▸ **Source texts of formatted documents**

◇ ◇ ◇ ◇ ◇

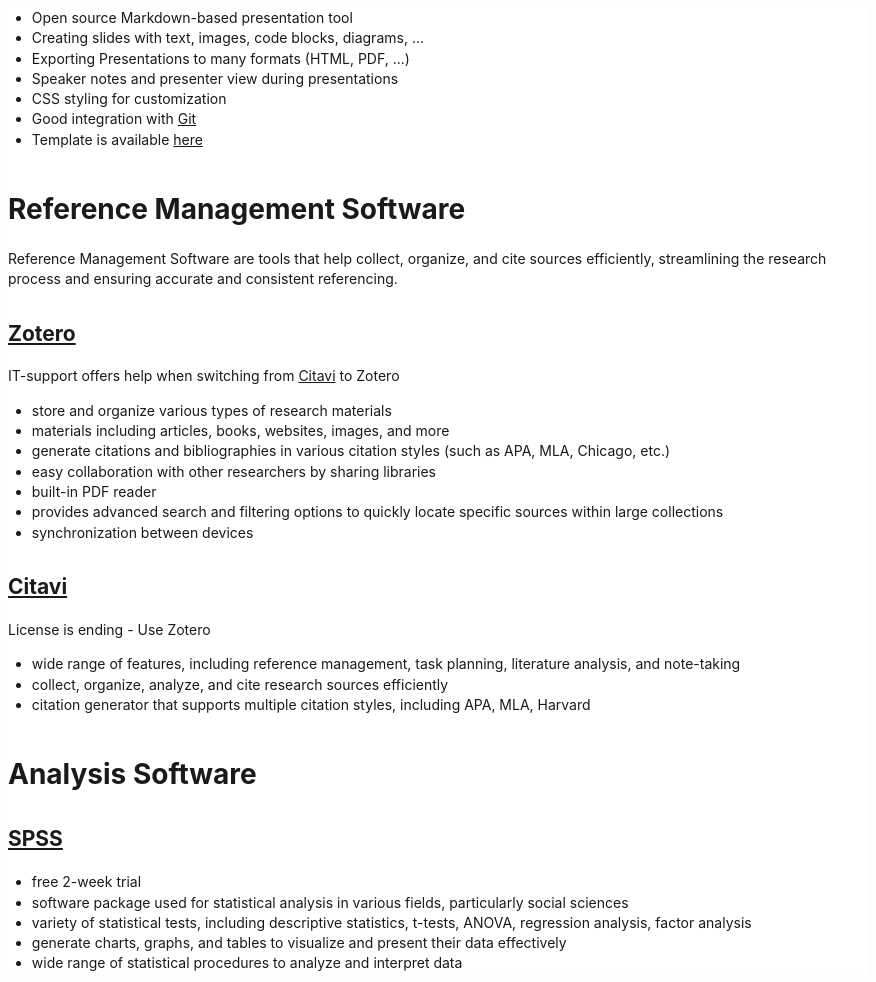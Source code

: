 + Open source Markdown-based presentation tool
+ Creating slides with text, images, code blocks, diagrams, ...
+ Exporting Presentations to many formats (HTML, PDF, ...)
+ Speaker notes and presenter view during presentations
+ CSS styling for customization
+ Good integration with [Git](#git)
+ Template is available [here](https://github.com/digital-work-lab/handbook/tree/main/assets/templates/marp)

# Reference Management Software

Reference Management Software are tools that help collect, organize, and cite sources efficiently, streamlining the research process and ensuring accurate and
consistent referencing.

## [Zotero](https://www.uni-bamberg.de/ub/literaturverwaltung/zotero/)

IT-support offers help when switching from [Citavi](#Citavi) to Zotero

+ store and organize various types of research materials
+ materials including articles, books, websites, images, and more
+ generate citations and bibliographies in various citation styles (such as APA, MLA, Chicago, etc.)
+ easy collaboration with other researchers by sharing libraries
+ built-in PDF reader
+ provides advanced search and filtering options to quickly locate specific sources within large collections
+ synchronization between devices

## [Citavi](https://www.uni-bamberg.de/ub/literaturverwaltung/citavi/)

License is ending - Use Zotero

+ wide range of features, including reference management, task planning, literature analysis, and note-taking
+ collect, organize, analyze, and cite research sources efficiently
+ citation generator that supports multiple citation styles, including APA, MLA, Harvard

# Analysis Software

## [SPSS](https://www.uni-bamberg.de/its/dienstleistungen/pc/einkauf-hard-software/sonderkonditionen/ibm-spss-fuer-beschaeftigte/)

+ free 2-week trial
+ software package used for statistical analysis in various fields, particularly social sciences
+ variety of statistical tests, including descriptive statistics, t-tests, ANOVA, regression analysis, factor analysis
+ generate charts, graphs, and tables to visualize and present their data effectively
+ wide range of statistical procedures to analyze and interpret data
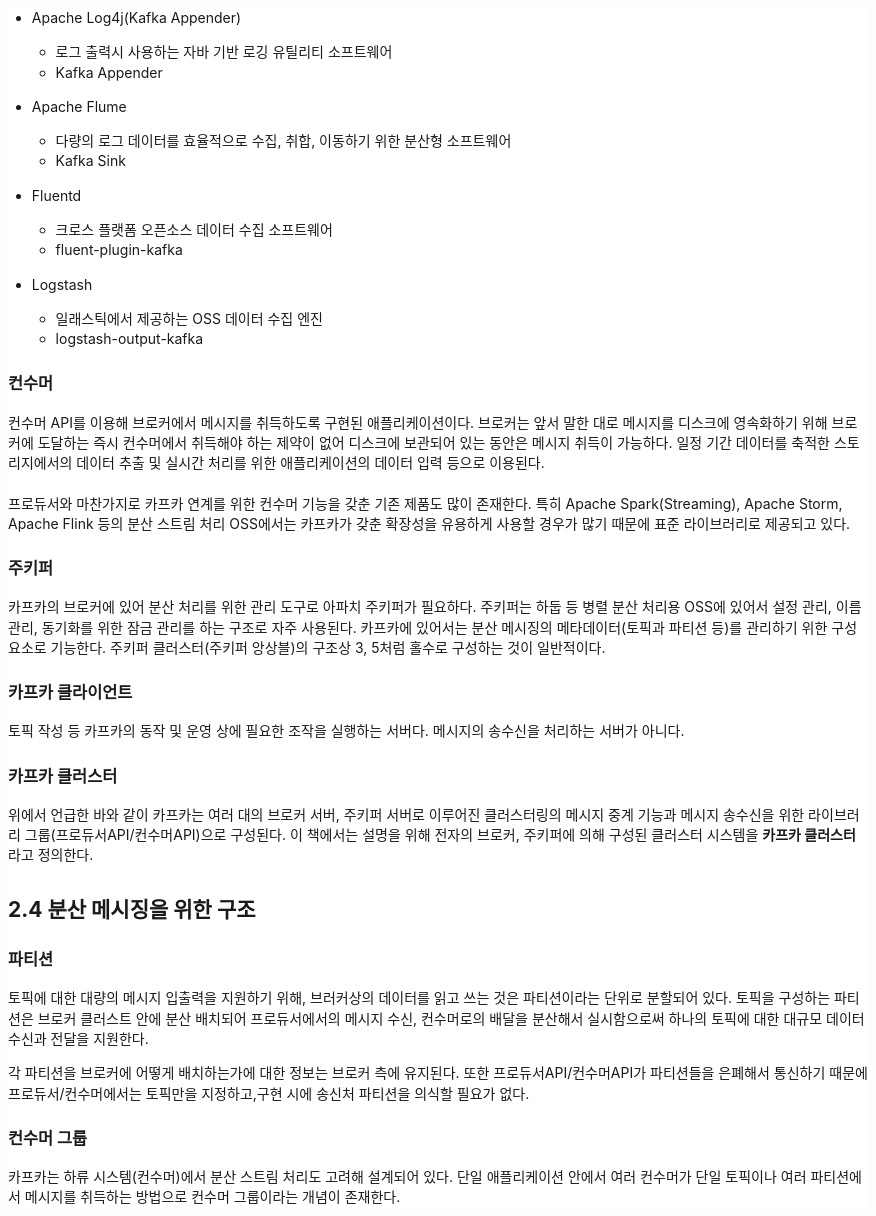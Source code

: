 - Apache Log4j(Kafka Appender)

  - 로그 출력시 사용하는 자바 기반 로깅 유틸리티 소프트웨어
  - Kafka Appender

- Apache Flume

  - 다량의 로그 데이터를 효율적으로 수집, 취합, 이동하기 위한 분산형 소프트웨어
  - Kafka Sink

- Fluentd

  - 크로스 플랫폼 오픈소스 데이터 수집 소프트웨어
  - fluent-plugin-kafka

- Logstash
  - 일래스틱에서 제공하는 OSS 데이터 수집 엔진
  - logstash-output-kafka

### 컨수머

컨수머 API를 이용해 브로커에서 메시지를 취득하도록 구현된 애플리케이션이다. 브로커는 앞서 말한 대로 메시지를 디스크에 영속화하기 위해 브로커에 도달하는 즉시 컨수머에서 취득해야 하는 제약이 없어 디스크에 보관되어 있는 동안은 메시지 취득이 가능하다. 일정 기간 데이터를 축적한 스토리지에서의 데이터 추출 및 실시간 처리를 위한 애플리케이션의 데이터 입력 등으로 이용된다.<br><br>
프로듀서와 마찬가지로 카프카 연계를 위한 컨수머 기능을 갖춘 기존 제품도 많이 존재한다. 특히 Apache Spark(Streaming), Apache Storm, Apache Flink 등의 분산 스트림 처리 OSS에서는 카프카가 갖춘 확장성을 유용하게 사용할 경우가 많기 때문에 표준 라이브러리로 제공되고 있다.

### 주키퍼

카프카의 브로커에 있어 분산 처리를 위한 관리 도구로 아파치 주키퍼가 필요하다. 주키퍼는 하둡 등 병렬 분산 처리용 OSS에 있어서 설정 관리, 이름 관리, 동기화를 위한 잠금 관리를 하는 구조로 자주 사용된다. 카프카에 있어서는 분산 메시징의 메타데이터(토픽과 파티션 등)를 관리하기 위한 구성 요소로 기능한다. 주키퍼 클러스터(주키퍼 앙상블)의 구조상 3, 5처럼 홀수로 구성하는 것이 일반적이다.

### 카프카 클라이언트

토픽 작성 등 카프카의 동작 및 운영 상에 필요한 조작을 실행하는 서버다. 메시지의 송수신을 처리하는 서버가 아니다.

### 카프카 클러스터

위에서 언급한 바와 같이 카프카는 여러 대의 브로커 서버, 주키퍼 서버로 이루어진 클러스터링의 메시지 중계 기능과 메시지 송수신을 위한 라이브러리 그룹(프로듀서API/컨수머API)으로 구성된다. 이 책에서는 설명을 위해 전자의 브로커, 주키퍼에 의해 구성된 클러스터 시스템을 **카프카 클러스터**라고 정의한다.

## 2.4 분산 메시징을 위한 구조

### 파티션

토픽에 대한 대량의 메시지 입출력을 지원하기 위해, 브러커상의 데이터를 읽고 쓰는 것은 파티션이라는 단위로 분할되어 있다. 토픽을 구성하는 파티션은 브로커 클러스트 안에 분산 배치되어 프로듀서에서의 메시지 수신, 컨수머로의 배달을 분산해서 실시함으로써 하나의 토픽에 대한 대규모 데이터 수신과 전달을 지원한다.

각 파티션을 브로커에 어떻게 배치하는가에 대한 정보는 브로커 측에 유지된다. 또한 프로듀서API/컨수머API가 파티션들을 은폐해서 통신하기 때문에 프로듀서/컨수머에서는 토픽만을 지정하고,구현 시에 송신처 파티션을 의식할 필요가 없다.

### 컨수머 그룹

카프카는 하류 시스템(컨수머)에서 분산 스트림 처리도 고려해 설계되어 있다. 단일 애플리케이션 안에서 여러 컨수머가 단일 토픽이나 여러 파티션에서 메시지를 취득하는 방법으로 컨수머 그룹이라는 개념이 존재한다.
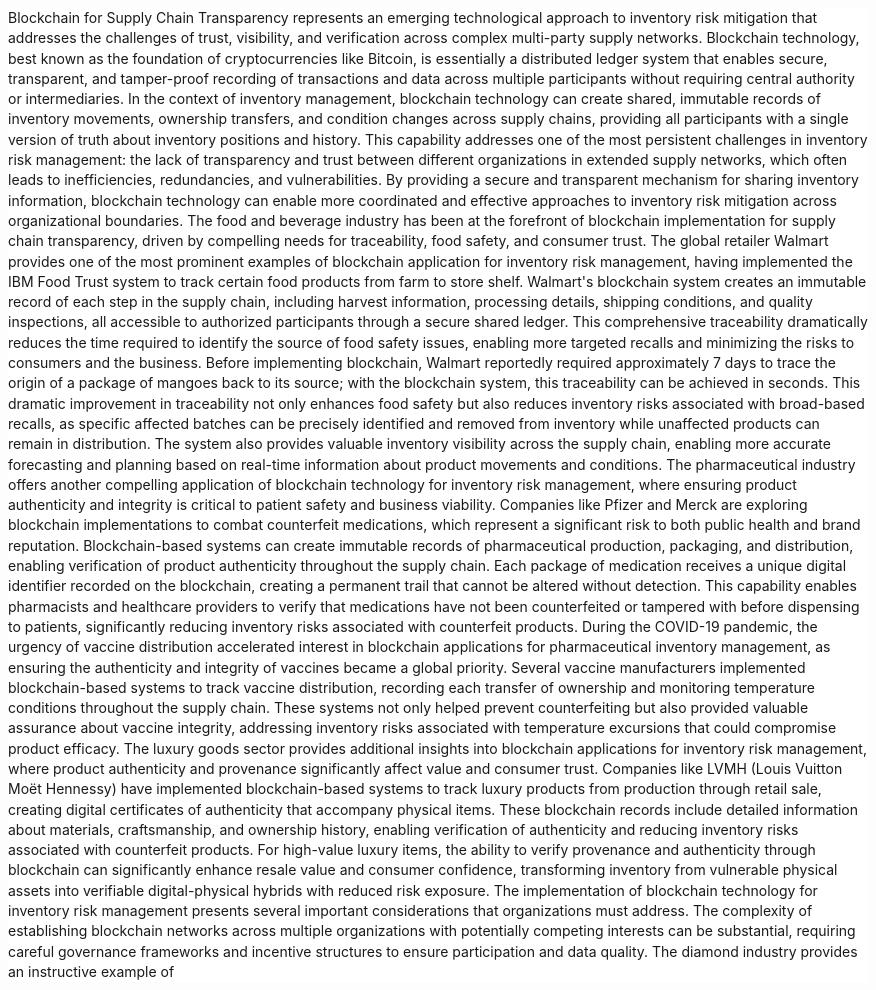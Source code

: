 Blockchain for Supply Chain Transparency represents an emerging technological approach to inventory risk mitigation that addresses the challenges of trust, visibility, and verification across complex multi-party supply networks. Blockchain technology, best known as the foundation of cryptocurrencies like Bitcoin, is essentially a distributed ledger system that enables secure, transparent, and tamper-proof recording of transactions and data across multiple participants without requiring central authority or intermediaries. In the context of inventory management, blockchain technology can create shared, immutable records of inventory movements, ownership transfers, and condition changes across supply chains, providing all participants with a single version of truth about inventory positions and history. This capability addresses one of the most persistent challenges in inventory risk management: the lack of transparency and trust between different organizations in extended supply networks, which often leads to inefficiencies, redundancies, and vulnerabilities. By providing a secure and transparent mechanism for sharing inventory information, blockchain technology can enable more coordinated and effective approaches to inventory risk mitigation across organizational boundaries. The food and beverage industry has been at the forefront of blockchain implementation for supply chain transparency, driven by compelling needs for traceability, food safety, and consumer trust. The global retailer Walmart provides one of the most prominent examples of blockchain application for inventory risk management, having implemented the IBM Food Trust system to track certain food products from farm to store shelf. Walmart's blockchain system creates an immutable record of each step in the supply chain, including harvest information, processing details, shipping conditions, and quality inspections, all accessible to authorized participants through a secure shared ledger. This comprehensive traceability dramatically reduces the time required to identify the source of food safety issues, enabling more targeted recalls and minimizing the risks to consumers and the business. Before implementing blockchain, Walmart reportedly required approximately 7 days to trace the origin of a package of mangoes back to its source; with the blockchain system, this traceability can be achieved in seconds. This dramatic improvement in traceability not only enhances food safety but also reduces inventory risks associated with broad-based recalls, as specific affected batches can be precisely identified and removed from inventory while unaffected products can remain in distribution. The system also provides valuable inventory visibility across the supply chain, enabling more accurate forecasting and planning based on real-time information about product movements and conditions. The pharmaceutical industry offers another compelling application of blockchain technology for inventory risk management, where ensuring product authenticity and integrity is critical to patient safety and business viability. Companies like Pfizer and Merck are exploring blockchain implementations to combat counterfeit medications, which represent a significant risk to both public health and brand reputation. Blockchain-based systems can create immutable records of pharmaceutical production, packaging, and distribution, enabling verification of product authenticity throughout the supply chain. Each package of medication receives a unique digital identifier recorded on the blockchain, creating a permanent trail that cannot be altered without detection. This capability enables pharmacists and healthcare providers to verify that medications have not been counterfeited or tampered with before dispensing to patients, significantly reducing inventory risks associated with counterfeit products. During the COVID-19 pandemic, the urgency of vaccine distribution accelerated interest in blockchain applications for pharmaceutical inventory management, as ensuring the authenticity and integrity of vaccines became a global priority. Several vaccine manufacturers implemented blockchain-based systems to track vaccine distribution, recording each transfer of ownership and monitoring temperature conditions throughout the supply chain. These systems not only helped prevent counterfeiting but also provided valuable assurance about vaccine integrity, addressing inventory risks associated with temperature excursions that could compromise product efficacy. The luxury goods sector provides additional insights into blockchain applications for inventory risk management, where product authenticity and provenance significantly affect value and consumer trust. Companies like LVMH (Louis Vuitton Moët Hennessy) have implemented blockchain-based systems to track luxury products from production through retail sale, creating digital certificates of authenticity that accompany physical items. These blockchain records include detailed information about materials, craftsmanship, and ownership history, enabling verification of authenticity and reducing inventory risks associated with counterfeit products. For high-value luxury items, the ability to verify provenance and authenticity through blockchain can significantly enhance resale value and consumer confidence, transforming inventory from vulnerable physical assets into verifiable digital-physical hybrids with reduced risk exposure. The implementation of blockchain technology for inventory risk management presents several important considerations that organizations must address. The complexity of establishing blockchain networks across multiple organizations with potentially competing interests can be substantial, requiring careful governance frameworks and incentive structures to ensure participation and data quality. The diamond industry provides an instructive example of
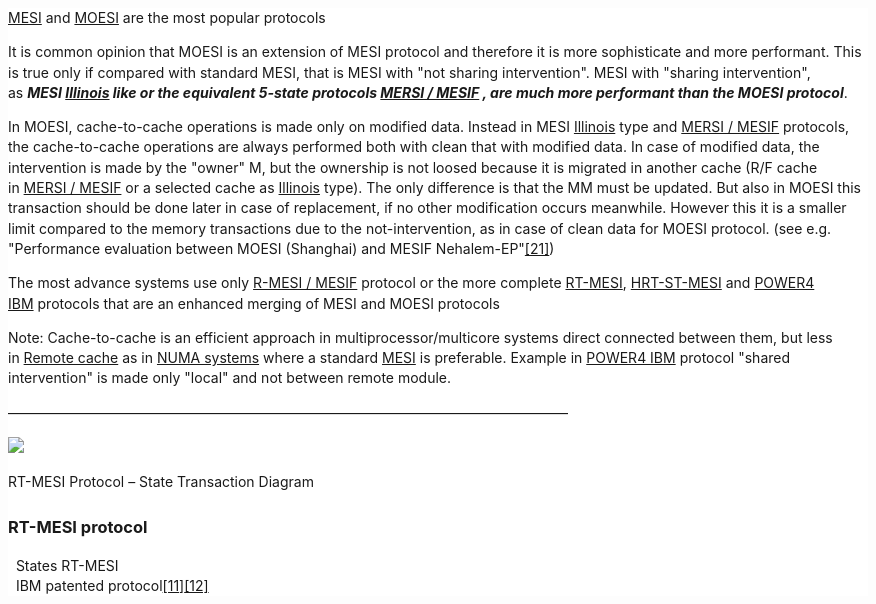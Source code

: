 [MESI](https://en.wikipedia.org/wiki/Cache_coherency_protocols_%28examples%29#MESI_protocol) and [MOESI](https://en.wikipedia.org/wiki/Cache_coherency_protocols_%28examples%29#MOESI_protocol) are the most popular protocols

It is common opinion that MOESI is an extension of MESI protocol and therefore it is more sophisticate and more performant. This is true only if compared with standard MESI, that is MESI with "not sharing intervention". MESI with "sharing intervention", as _**MESI [Illinois](https://en.wikipedia.org/wiki/Cache_coherency_protocols_%28examples%29#Illinois_protocol) like or the equivalent 5-state protocols [MERSI / MESIF](https://en.wikipedia.org/wiki/Cache_coherency_protocols_%28examples%29#MERSI_(IBM)_/_MESIF_(Intel)_protocol) , are much more performant than the MOESI protocol**_.

In MOESI, cache-to-cache operations is made only on modified data. Instead in MESI [Illinois](https://en.wikipedia.org/wiki/Cache_coherency_protocols_%28examples%29#Illinois_protocol) type and [MERSI / MESIF](https://en.wikipedia.org/wiki/Cache_coherency_protocols_%28examples%29#MERSI_(IBM)_/_MESIF_(Intel)_protocol) protocols, the cache-to-cache operations are always performed both with clean that with modified data. In case of modified data, the intervention is made by the "owner" M, but the ownership is not loosed because it is migrated in another cache (R/F cache in [MERSI / MESIF](https://en.wikipedia.org/wiki/Cache_coherency_protocols_%28examples%29#MERSI_(IBM)_/_MESIF_(Intel)_protocol) or a selected cache as [Illinois](https://en.wikipedia.org/wiki/Cache_coherency_protocols_%28examples%29#Illinois_protocol) type). The only difference is that the MM must be updated. But also in MOESI this transaction should be done later in case of replacement, if no other modification occurs meanwhile. However this it is a smaller limit compared to the memory transactions due to the not-intervention, as in case of clean data for MOESI protocol. (see e.g. "Performance evaluation between MOESI (Shanghai) and MESIF Nehalem-EP"[[21]](https://en.wikipedia.org/wiki/Cache_coherency_protocols_%28examples%29#cite_note-Shanghai_%E2%80%93_Nehalem-EP-21))

The most advance systems use only [R-MESI / MESIF](https://en.wikipedia.org/wiki/Cache_coherency_protocols_%28examples%29#MERSI_(IBM)_/_MESIF_(Intel)_protocol) protocol or the more complete [RT-MESI](https://en.wikipedia.org/wiki/Cache_coherency_protocols_%28examples%29#RT-MESI_protocol), [HRT-ST-MESI](https://en.wikipedia.org/wiki/Cache_coherency_protocols_%28examples%29#HRT-ST-MESI_protocol) and [POWER4 IBM](https://en.wikipedia.org/wiki/Cache_coherency_protocols_%28examples%29#POWER4_IBM_protocol) protocols that are an enhanced merging of MESI and MOESI protocols

Note: Cache-to-cache is an efficient approach in multiprocessor/multicore systems direct connected between them, but less in [Remote cache](https://en.wikipedia.org/wiki/Cache_coherency_protocols_%28examples%29#Remote_Cache) as in [NUMA systems](https://en.wikipedia.org/wiki/Cache_coherency_protocols_%28examples%29#cc-NUMA_cache_coherency) where a standard [MESI](https://en.wikipedia.org/wiki/Cache_coherency_protocols_%28examples%29#MESI) is preferable. Example in [POWER4 IBM](https://en.wikipedia.org/wiki/Cache_coherency_protocols_%28examples%29#POWER4_IBM_protocol) protocol "shared intervention" is made only "local" and not between remote module.

————————————————————————————————————————

[![](https://upload.wikimedia.org/wikipedia/commons/thumb/4/4a/RT-MESI_Protocol_-_State_Transaction_Diagram.svg/350px-RT-MESI_Protocol_-_State_Transaction_Diagram.svg.png)](https://en.wikipedia.org/wiki/File:RT-MESI_Protocol_-_State_Transaction_Diagram.svg)

RT-MESI Protocol – State Transaction Diagram

### RT-MESI protocol
  States RT-MESI  
  IBM patented protocol[[11]](https://en.wikipedia.org/wiki/Cache_coherency_protocols_%28examples%29#cite_note-HRT-MESI-11)[[12]](https://en.wikipedia.org/wiki/Cache_coherency_protocols_%28examples%29#cite_note-RT-MESI-12)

◇ ◇ ◇ ◇ ◇

▸ **Try it**
Check each line above for the word "analyze". Then state how many lines contain it, and nothing more.

▸ **Problem solution**
2